Gao Junyu, Zhang Tianzhu, Xu Changsheng
IEEE Trans Pattern Anal Mach Intell. 2021 Oct;43(10):3476-3491. doi: 10.1109/TPAMI.2020.2985708. Epub 2021 Sep 2.
With the explosive growth of video categories, zero-shot learning (ZSL) in video classification has become a promising research direction in pattern analysis and machine learning. Based on some auxiliary information such as word embeddings and attributes, the key to a robust ZSL method is to transfer the learned knowledge from seen classes to unseen classes, which requires relationship modeling between these concepts (e.g., categories and attributes). However, most existing approaches ignore to model the explicit relationships in an end-to-end manner, resulting in low effectiveness of knowledge transfer.

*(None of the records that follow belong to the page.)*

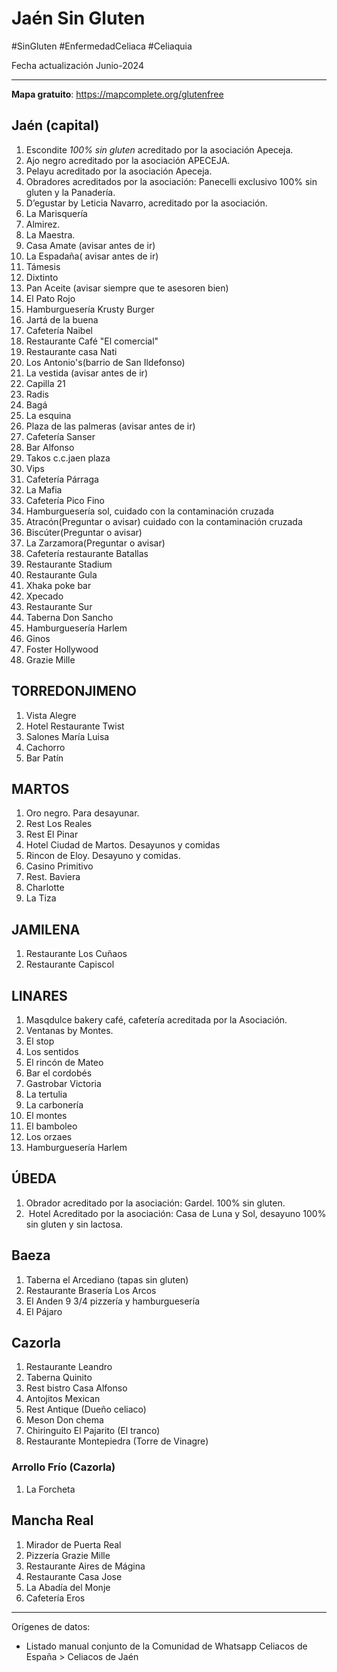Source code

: # Jaén Sin Gluten
#SinGluten #EnfermedadCeliaca #Celiaquia

Fecha actualización Junio-2024
___
**Mapa gratuito**: https://mapcomplete.org/glutenfree
## Jaén (capital)
1. Escondite *100% sin gluten* acreditado por la asociación Apeceja. 
2. Ajo negro acreditado por la asociación APECEJA.
3. Pelayu acreditado por la asociación Apeceja. 
4. Obradores acreditados por la asociación: Panecelli exclusivo 100% sin gluten y la Panadería.
5. ⁠D’egustar by Leticia Navarro, acreditado por la asociación. 
5. La Marisquería
6. Almirez.
7. La⁠ Maestra.
8. Casa Amate (avisar antes de ir)
9. La Espadaña( avisar antes de ir)
10. Támesis
11. Dixtinto 
12. Pan Aceite (avisar siempre que te asesoren bien) 
13. El Pato Rojo
14. Hamburguesería Krusty Burger
15. Jartá de la buena
16. Cafetería Naibel 
17. Restaurante Café "El comercial"
18. Restaurante casa Nati
19. Los Antonio's(barrio de San Ildefonso)
20. La vestida (avisar antes de ir)
21. Capilla 21
22. Radis
23. Bagá
24. ⁠La esquina 
25. ⁠Plaza de las palmeras (avisar antes de ir) 
26. ⁠Cafetería Sanser
27. Bar Alfonso
28. Takos c.c.jaen plaza
29. ⁠Vips 
30. ⁠Cafetería Párraga
31. ⁠La Mafia 
32. ⁠Cafetería Pico Fino 
33. ⁠Hamburguesería sol, cuidado con la contaminación cruzada 
34. Atracón(Preguntar o avisar) cuidado con la contaminación cruzada 
35. ⁠Biscúter(Preguntar o avisar)
36. La Zarzamora(Preguntar o avisar)
37. ⁠Cafetería restaurante Batallas 
38. ⁠Restaurante Stadium
39. ⁠Restaurante Gula
40. ⁠Xhaka poke bar
41. ⁠Xpecado
42. ⁠Restaurante Sur 
43. ⁠Taberna Don Sancho
44. Hamburguesería Harlem
45. ⁠Ginos
46. ⁠Foster Hollywood 
47. Grazie Mille

## TORREDONJIMENO
1. Vista Alegre
2. ⁠Hotel Restaurante Twist
3. Salones María Luisa
4. Cachorro
5. Bar Patín 

## MARTOS
1. Oro negro. Para desayunar.
2. Rest Los Reales
3. Rest El Pinar
4. Hotel Ciudad de Martos. Desayunos y comidas
5. Rincon de Eloy. Desayuno y comidas.
6. Casino Primitivo
7. Rest. Baviera
8. Charlotte
9. ⁠La Tiza

## JAMILENA
1. Restaurante Los Cuñaos
2. ⁠Restaurante Capiscol

## LINARES 
1. Masqdulce bakery café, cafetería acreditada por la Asociación. 
2. Ventanas by Montes. 
3. ⁠El stop
2. Los sentidos
4. El rincón de Mateo
5. Bar el cordobés
6. Gastrobar Victoria 
7. La tertulia
8. La carbonería
9. El montes
10. El bamboleo
11. Los orzaes
12. Hamburguesería Harlem

## ÚBEDA
1. Obrador acreditado por la asociación: Gardel. 100% sin gluten.
2. ⁠ Hotel Acreditado por la asociación: Casa de Luna y Sol, desayuno 100% sin gluten y sin lactosa.

## Baeza
1. Taberna el Arcediano (tapas sin gluten)
2. Restaurante Brasería Los Arcos
3. El Anden 9 3/4 pizzería y hamburguesería
4. El Pájaro

## Cazorla
1. Restaurante Leandro
2. Taberna Quinito
3. Rest bistro Casa Alfonso
4. Antojitos Mexican
5. Rest Antique (Dueño celiaco)
6. Meson Don chema
7. Chiringuito El Pajarito (El tranco)
8. Restaurante Montepiedra (Torre de Vinagre)
### Arrollo Frío (Cazorla)
1. La Forcheta

## Mancha Real
1. Mirador de Puerta Real
2. Pizzería Grazie Mille
3. Restaurante Aires de Mágina
4. Restaurante Casa Jose
5. La Abadía del Monje
6. Cafetería Eros

___
Orígenes de datos:
- Listado manual conjunto de la Comunidad de Whatsapp Celiacos de España > Celiacos de Jaén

To tackle this problem, we reconsider the video ZSL task as a task-driven message passing process to jointly enjoy several merits including alleviated heterogeneity gap, low domain shift, and robust temporal modeling. Specifically, we propose a prototype-sample GNN (PS-GNN) consisting of a prototype branch and a sample branch to directly and adaptively model all the relationships between category-attribute, category-category, and attribute-attribute. The prototype branch aims to learn robust representations of video categories, which takes as input a set of word-embedding vectors corresponding to the concepts. The sample branch is designed to generate features of a video sample by leveraging its object semantics. With the co-adaption and cooperation between both branches, a unified and robust ZSL framework is achieved. Extensive experiments strongly evidence that PS-GNN obtains favorable performance on five popular video benchmarks consistently.
随着视频类别的爆炸式增长,视频分类中的零样本学习(ZSL)已成为模式分析和机器学习中一个有前途的研究方向。基于诸如词嵌入和属性等一些辅助信息,一种强大的ZSL方法的关键在于将从已见类别中学到的知识转移到未见类别,这需要对这些概念(如类别和属性)之间的关系进行建模。然而,大多数现有方法忽略了以端到端的方式对显式关系进行建模,导致知识转移的效率低下。为了解决这个问题,我们将视频ZSL任务重新视为一个任务驱动的消息传递过程,以共同具备几个优点,包括减轻异质性差距、低领域转移和强大的时间建模。具体而言,我们提出了一种由原型分支和样本分支组成的原型-样本图神经网络(PS-GNN),以直接和自适应地对类别-属性、类别-类别和属性-属性之间的所有关系进行建模。原型分支旨在学习视频类别的强大表示,它将与概念对应的一组词嵌入向量作为输入。样本分支旨在通过利用视频样本的对象语义来生成其特征。通过两个分支之间的共同适应和协作,实现了一个统一且强大的ZSL框架。大量实验有力地证明,PS-GNN在五个流行的视频基准测试中始终获得良好的性能。